Retype the entries below word for word, leaving out every picture.

════════════════

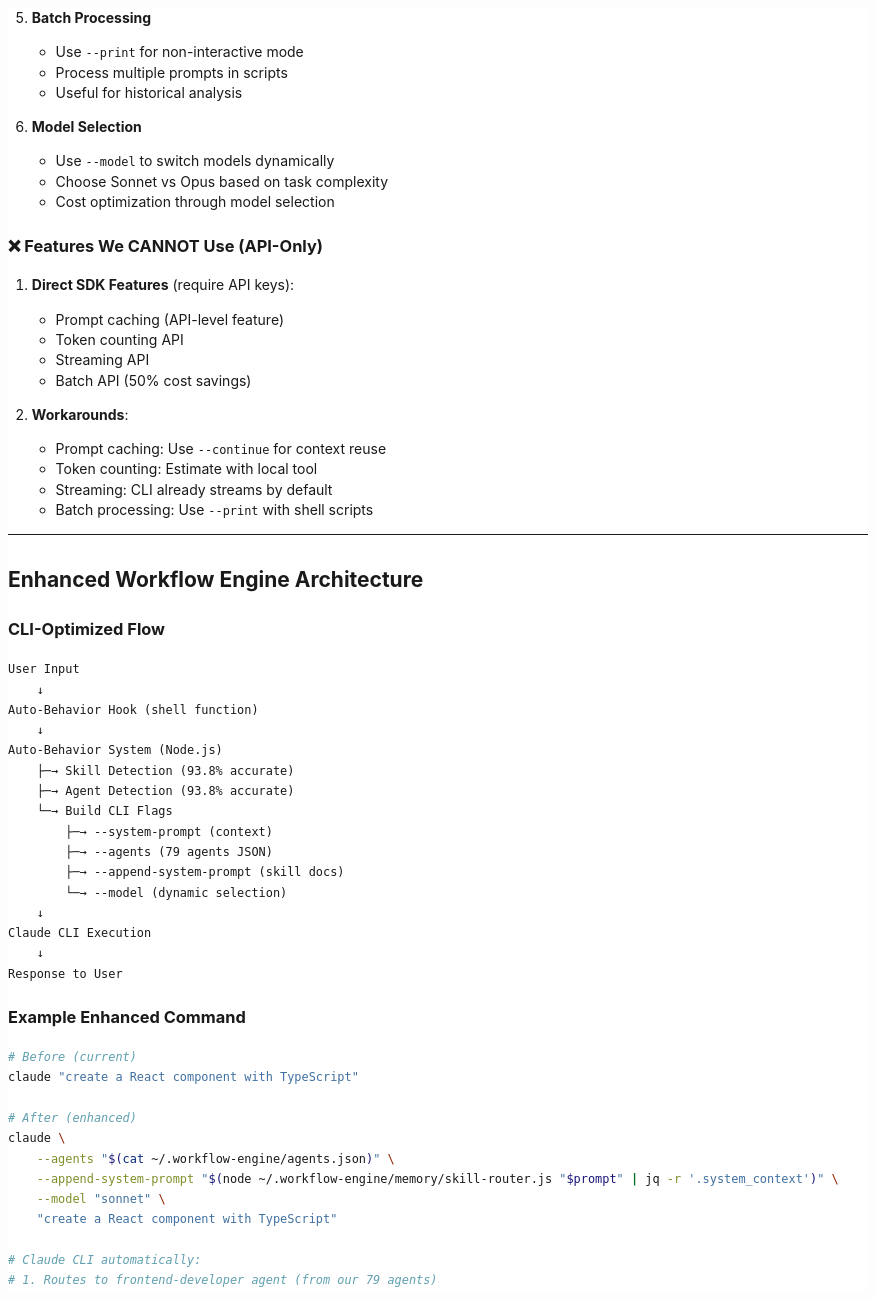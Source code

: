 5. **Batch Processing**
   - Use `--print` for non-interactive mode
   - Process multiple prompts in scripts
   - Useful for historical analysis

6. **Model Selection**
   - Use `--model` to switch models dynamically
   - Choose Sonnet vs Opus based on task complexity
   - Cost optimization through model selection

### ❌ Features We CANNOT Use (API-Only)

1. **Direct SDK Features** (require API keys):
   - Prompt caching (API-level feature)
   - Token counting API
   - Streaming API
   - Batch API (50% cost savings)

2. **Workarounds**:
   - Prompt caching: Use `--continue` for context reuse
   - Token counting: Estimate with local tool
   - Streaming: CLI already streams by default
   - Batch processing: Use `--print` with shell scripts

---

## Enhanced Workflow Engine Architecture

### CLI-Optimized Flow

```
User Input
    ↓
Auto-Behavior Hook (shell function)
    ↓
Auto-Behavior System (Node.js)
    ├─→ Skill Detection (93.8% accurate)
    ├─→ Agent Detection (93.8% accurate)
    └─→ Build CLI Flags
        ├─→ --system-prompt (context)
        ├─→ --agents (79 agents JSON)
        ├─→ --append-system-prompt (skill docs)
        └─→ --model (dynamic selection)
    ↓
Claude CLI Execution
    ↓
Response to User
```

### Example Enhanced Command

```bash
# Before (current)
claude "create a React component with TypeScript"

# After (enhanced)
claude \
    --agents "$(cat ~/.workflow-engine/agents.json)" \
    --append-system-prompt "$(node ~/.workflow-engine/memory/skill-router.js "$prompt" | jq -r '.system_context')" \
    --model "sonnet" \
    "create a React component with TypeScript"

# Claude CLI automatically:
# 1. Routes to frontend-developer agent (from our 79 agents)
```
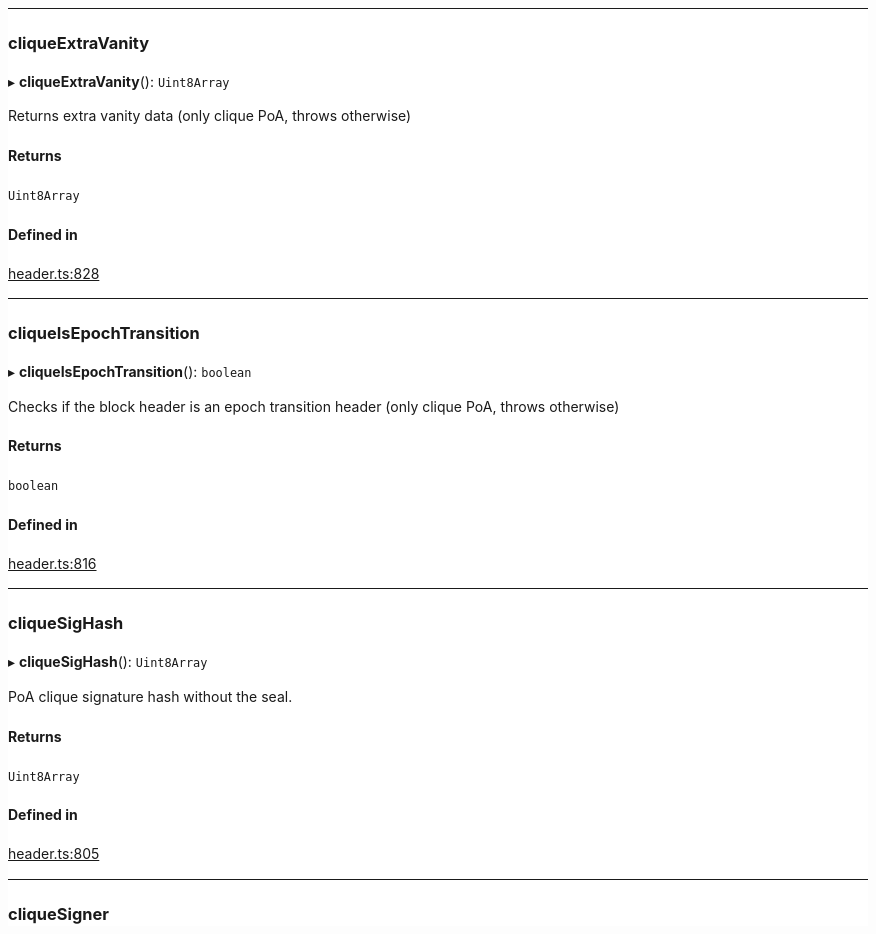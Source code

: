 ___

### cliqueExtraVanity

▸ **cliqueExtraVanity**(): `Uint8Array`

Returns extra vanity data
(only clique PoA, throws otherwise)

#### Returns

`Uint8Array`

#### Defined in

[header.ts:828](https://github.com/ethereumjs/ethereumjs-monorepo/blob/master/packages/block/src/header.ts#L828)

___

### cliqueIsEpochTransition

▸ **cliqueIsEpochTransition**(): `boolean`

Checks if the block header is an epoch transition
header (only clique PoA, throws otherwise)

#### Returns

`boolean`

#### Defined in

[header.ts:816](https://github.com/ethereumjs/ethereumjs-monorepo/blob/master/packages/block/src/header.ts#L816)

___

### cliqueSigHash

▸ **cliqueSigHash**(): `Uint8Array`

PoA clique signature hash without the seal.

#### Returns

`Uint8Array`

#### Defined in

[header.ts:805](https://github.com/ethereumjs/ethereumjs-monorepo/blob/master/packages/block/src/header.ts#L805)

___

### cliqueSigner

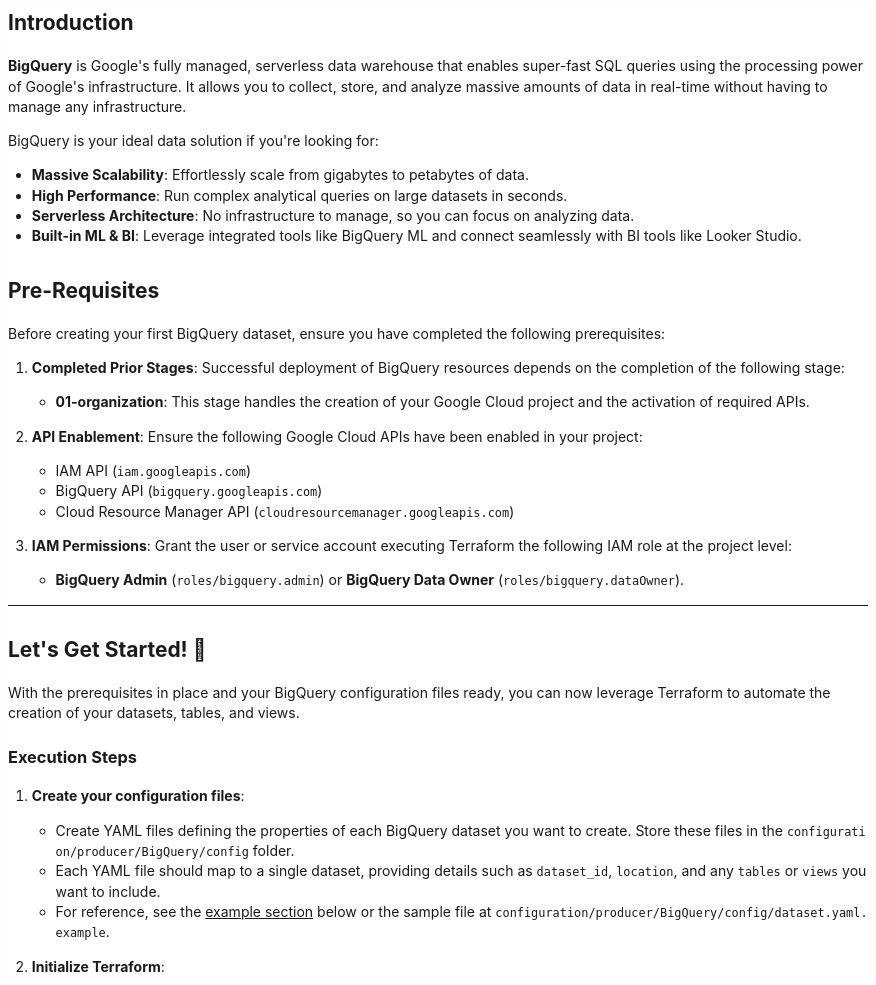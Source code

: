 ## Introduction

**BigQuery** is Google's fully managed, serverless data warehouse that enables super-fast SQL queries using the processing power of Google's infrastructure. It allows you to collect, store, and analyze massive amounts of data in real-time without having to manage any infrastructure.

BigQuery is your ideal data solution if you're looking for:

  * **Massive Scalability**: Effortlessly scale from gigabytes to petabytes of data.
  * **High Performance**: Run complex analytical queries on large datasets in seconds.
  * **Serverless Architecture**: No infrastructure to manage, so you can focus on analyzing data.
  * **Built-in ML & BI**: Leverage integrated tools like BigQuery ML and connect seamlessly with BI tools like Looker Studio.

## Pre-Requisites

Before creating your first BigQuery dataset, ensure you have completed the following prerequisites:

1.  **Completed Prior Stages**: Successful deployment of BigQuery resources depends on the completion of the following stage:

      * **01-organization**: This stage handles the creation of your Google Cloud project and the activation of required APIs.

2.  **API Enablement**: Ensure the following Google Cloud APIs have been enabled in your project:

      * IAM API (`iam.googleapis.com`)
      * BigQuery API (`bigquery.googleapis.com`)
      * Cloud Resource Manager API (`cloudresourcemanager.googleapis.com`)

3.  **IAM Permissions**: Grant the user or service account executing Terraform the following IAM role at the project level:

      * **BigQuery Admin** (`roles/bigquery.admin`) or **BigQuery Data Owner** (`roles/bigquery.dataOwner`).

-----

## Let's Get Started\! 🚀

With the prerequisites in place and your BigQuery configuration files ready, you can now leverage Terraform to automate the creation of your datasets, tables, and views.

### Execution Steps

1.  **Create your configuration files**:

      * Create YAML files defining the properties of each BigQuery dataset you want to create. Store these files in the `configuration/producer/BigQuery/config` folder.
      * Each YAML file should map to a single dataset, providing details such as `dataset_id`, `location`, and any `tables` or `views` you want to include.
      * For reference, see the [example section](#example) below or the sample file at `configuration/producer/BigQuery/config/dataset.yaml.example`.

2.  **Initialize Terraform**:
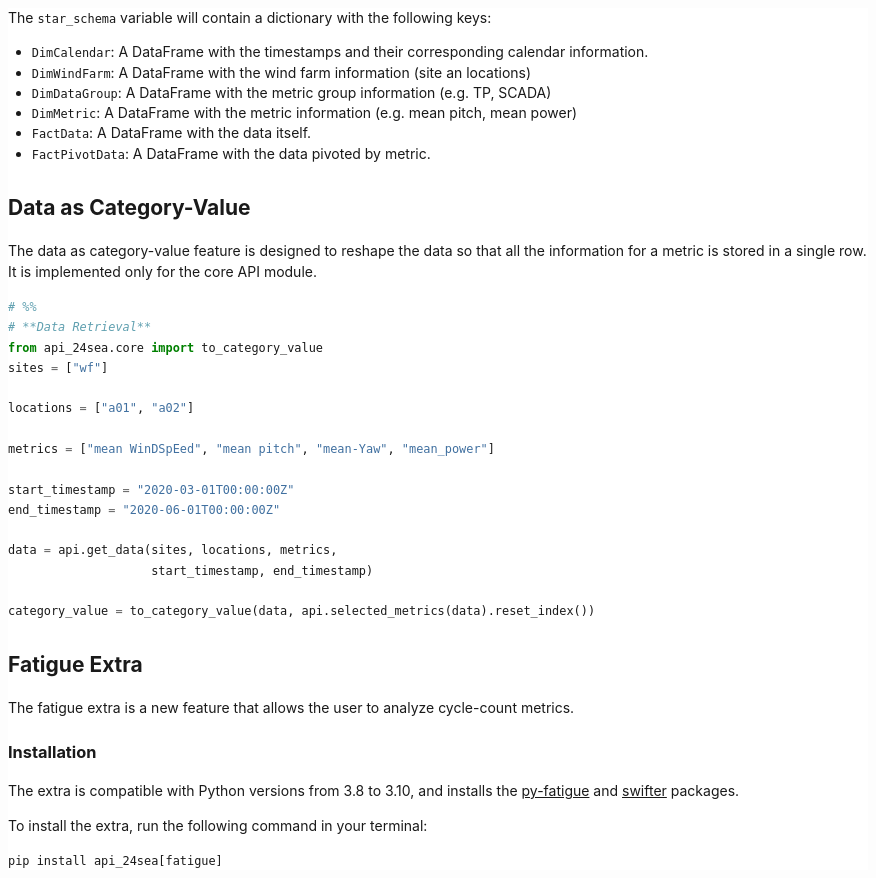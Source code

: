 The `star_schema` variable will contain a dictionary with the following
keys:

-   `DimCalendar`: A DataFrame with the timestamps and their
    corresponding calendar information.
-   `DimWindFarm`: A DataFrame with the wind farm information (site an
    locations)
-   `DimDataGroup`: A DataFrame with the metric group information (e.g.
    TP, SCADA)
-   `DimMetric`: A DataFrame with the metric information (e.g. mean
    pitch, mean power)
-   `FactData`: A DataFrame with the data itself.
-   `FactPivotData`: A DataFrame with the data pivoted by metric.

## Data as Category-Value

The data as category-value feature is designed to reshape the data so
that all the information for a metric is stored in a single row. It is
implemented only for the core API module.

``` python
# %%
# **Data Retrieval**
from api_24sea.core import to_category_value
sites = ["wf"]

locations = ["a01", "a02"]

metrics = ["mean WinDSpEed", "mean pitch", "mean-Yaw", "mean_power"]

start_timestamp = "2020-03-01T00:00:00Z"
end_timestamp = "2020-06-01T00:00:00Z"

data = api.get_data(sites, locations, metrics,
                    start_timestamp, end_timestamp)

category_value = to_category_value(data, api.selected_metrics(data).reset_index())
```

## Fatigue Extra

The fatigue extra is a new feature that allows the user to analyze
cycle-count metrics.

### Installation

The extra is compatible with Python versions from 3.8 to 3.10, and
installs the [py-fatigue](https://owi-lab.github.io/py_fatigue/) and
[swifter](https://github.com/jmcarpenter2/swifter) packages.

To install the extra, run the following command in your terminal:

``` shell
pip install api_24sea[fatigue]
```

════════════════

■ Answer box ■
Source code

: 5. **Batch Processing**
   - Use `--print` for non-interactive mode
   - Process multiple prompts in scripts
   - Useful for historical analysis

6. **Model Selection**
   - Use `--model` to switch models dynamically
   - Choose Sonnet vs Opus based on task complexity
   - Cost optimization through model selection

### ❌ Features We CANNOT Use (API-Only)

1. **Direct SDK Features** (require API keys):
   - Prompt caching (API-level feature)
   - Token counting API
   - Streaming API
   - Batch API (50% cost savings)

2. **Workarounds**:
   - Prompt caching: Use `--continue` for context reuse
   - Token counting: Estimate with local tool
   - Streaming: CLI already streams by default
   - Batch processing: Use `--print` with shell scripts

---

## Enhanced Workflow Engine Architecture

### CLI-Optimized Flow

```
User Input
    ↓
Auto-Behavior Hook (shell function)
    ↓
Auto-Behavior System (Node.js)
    ├─→ Skill Detection (93.8% accurate)
    ├─→ Agent Detection (93.8% accurate)
    └─→ Build CLI Flags
        ├─→ --system-prompt (context)
        ├─→ --agents (79 agents JSON)
        ├─→ --append-system-prompt (skill docs)
        └─→ --model (dynamic selection)
    ↓
Claude CLI Execution
    ↓
Response to User
```

### Example Enhanced Command

```bash
# Before (current)
claude "create a React component with TypeScript"

# After (enhanced)
claude \
    --agents "$(cat ~/.workflow-engine/agents.json)" \
    --append-system-prompt "$(node ~/.workflow-engine/memory/skill-router.js "$prompt" | jq -r '.system_context')" \
    --model "sonnet" \
    "create a React component with TypeScript"

# Claude CLI automatically:
# 1. Routes to frontend-developer agent (from our 79 agents)
```
Source code

: ___

### cliqueExtraVanity

▸ **cliqueExtraVanity**(): `Uint8Array`

Returns extra vanity data
(only clique PoA, throws otherwise)

#### Returns

`Uint8Array`

#### Defined in

[header.ts:828](https://github.com/ethereumjs/ethereumjs-monorepo/blob/master/packages/block/src/header.ts#L828)

___

### cliqueIsEpochTransition

▸ **cliqueIsEpochTransition**(): `boolean`

Checks if the block header is an epoch transition
header (only clique PoA, throws otherwise)

#### Returns

`boolean`

#### Defined in

[header.ts:816](https://github.com/ethereumjs/ethereumjs-monorepo/blob/master/packages/block/src/header.ts#L816)

___

### cliqueSigHash

▸ **cliqueSigHash**(): `Uint8Array`

PoA clique signature hash without the seal.

#### Returns

`Uint8Array`

#### Defined in

[header.ts:805](https://github.com/ethereumjs/ethereumjs-monorepo/blob/master/packages/block/src/header.ts#L805)

___

### cliqueSigner

Source code

: ## Introduction

**BigQuery** is Google's fully managed, serverless data warehouse that enables super-fast SQL queries using the processing power of Google's infrastructure. It allows you to collect, store, and analyze massive amounts of data in real-time without having to manage any infrastructure.

BigQuery is your ideal data solution if you're looking for:

  * **Massive Scalability**: Effortlessly scale from gigabytes to petabytes of data.
  * **High Performance**: Run complex analytical queries on large datasets in seconds.
  * **Serverless Architecture**: No infrastructure to manage, so you can focus on analyzing data.
  * **Built-in ML & BI**: Leverage integrated tools like BigQuery ML and connect seamlessly with BI tools like Looker Studio.

## Pre-Requisites

Before creating your first BigQuery dataset, ensure you have completed the following prerequisites:

1.  **Completed Prior Stages**: Successful deployment of BigQuery resources depends on the completion of the following stage:

      * **01-organization**: This stage handles the creation of your Google Cloud project and the activation of required APIs.

2.  **API Enablement**: Ensure the following Google Cloud APIs have been enabled in your project:

      * IAM API (`iam.googleapis.com`)
      * BigQuery API (`bigquery.googleapis.com`)
      * Cloud Resource Manager API (`cloudresourcemanager.googleapis.com`)

3.  **IAM Permissions**: Grant the user or service account executing Terraform the following IAM role at the project level:

      * **BigQuery Admin** (`roles/bigquery.admin`) or **BigQuery Data Owner** (`roles/bigquery.dataOwner`).

-----

## Let's Get Started\! 🚀

With the prerequisites in place and your BigQuery configuration files ready, you can now leverage Terraform to automate the creation of your datasets, tables, and views.

### Execution Steps

1.  **Create your configuration files**:

      * Create YAML files defining the properties of each BigQuery dataset you want to create. Store these files in the `configuration/producer/BigQuery/config` folder.
      * Each YAML file should map to a single dataset, providing details such as `dataset_id`, `location`, and any `tables` or `views` you want to include.
      * For reference, see the [example section](#example) below or the sample file at `configuration/producer/BigQuery/config/dataset.yaml.example`.

2.  **Initialize Terraform**:
Source code

: The `star_schema` variable will contain a dictionary with the following
keys:

-   `DimCalendar`: A DataFrame with the timestamps and their
    corresponding calendar information.
-   `DimWindFarm`: A DataFrame with the wind farm information (site an
    locations)
-   `DimDataGroup`: A DataFrame with the metric group information (e.g.
    TP, SCADA)
-   `DimMetric`: A DataFrame with the metric information (e.g. mean
    pitch, mean power)
-   `FactData`: A DataFrame with the data itself.
-   `FactPivotData`: A DataFrame with the data pivoted by metric.

## Data as Category-Value

The data as category-value feature is designed to reshape the data so
that all the information for a metric is stored in a single row. It is
implemented only for the core API module.

``` python
# %%
# **Data Retrieval**
from api_24sea.core import to_category_value
sites = ["wf"]

locations = ["a01", "a02"]

metrics = ["mean WinDSpEed", "mean pitch", "mean-Yaw", "mean_power"]

start_timestamp = "2020-03-01T00:00:00Z"
end_timestamp = "2020-06-01T00:00:00Z"

data = api.get_data(sites, locations, metrics,
                    start_timestamp, end_timestamp)

category_value = to_category_value(data, api.selected_metrics(data).reset_index())
```

## Fatigue Extra

The fatigue extra is a new feature that allows the user to analyze
cycle-count metrics.

### Installation

The extra is compatible with Python versions from 3.8 to 3.10, and
installs the [py-fatigue](https://owi-lab.github.io/py_fatigue/) and
[swifter](https://github.com/jmcarpenter2/swifter) packages.

To install the extra, run the following command in your terminal:

``` shell
pip install api_24sea[fatigue]
```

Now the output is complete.